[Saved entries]
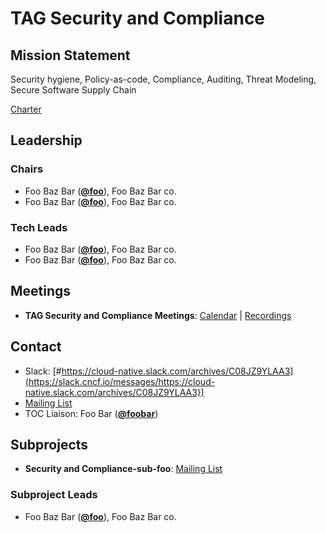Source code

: # TAG Security and Compliance

## Mission Statement
Security hygiene, Policy-as-code, Compliance, Auditing, Threat Modeling, Secure Software Supply Chain


[Charter](./charter.md)

## Leadership
### Chairs
- Foo Baz Bar (**[@foo](https://github.com/foo)**), Foo Baz Bar co.
- Foo Baz Bar (**[@foo](https://github.com/foo)**), Foo Baz Bar co.
### Tech Leads
- Foo Baz Bar (**[@foo](https://github.com/foo)**), Foo Baz Bar co.
- Foo Baz Bar (**[@foo](https://github.com/foo)**), Foo Baz Bar co.

## Meetings
- **TAG Security and Compliance Meetings**: [Calendar](https://zoom-lfx.platform.linuxfoundation.org/meetings/tag-security-and-compliance?view=list) | [Recordings](https://www.youtube.com/playlist?foo)

## Contact
- Slack: [#https://cloud-native.slack.com/archives/C08JZ9YLAA3](https://slack.cncf.io/messages/https://cloud-native.slack.com/archives/C08JZ9YLAA3})
- [Mailing List](https://lists.cncf.io/g/cncf-tag-security-and-compliance)
- TOC Liaison: Foo Bar (**[@foobar](https://github.com/foobar)**)

## Subprojects
- **Security and Compliance-sub-foo**: [Mailing List](https://lists.cncf.io/g/cncf-tag-security-and-compliance)
### Subproject Leads
- Foo Baz Bar (**[@foo](https://github.com/foo)**), Foo Baz Bar co.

▸ **Work task**:
Begin at the line containing "## Subprojects" and reproduce each line through the end of the records above.

▸ **Solution for this task**:
## Subprojects
- **Security and Compliance-sub-foo**: [Mailing List](https://lists.cncf.io/g/cncf-tag-security-and-compliance)
### Subproject Leads
- Foo Baz Bar (**[@foo](https://github.com/foo)**), Foo Baz Bar co.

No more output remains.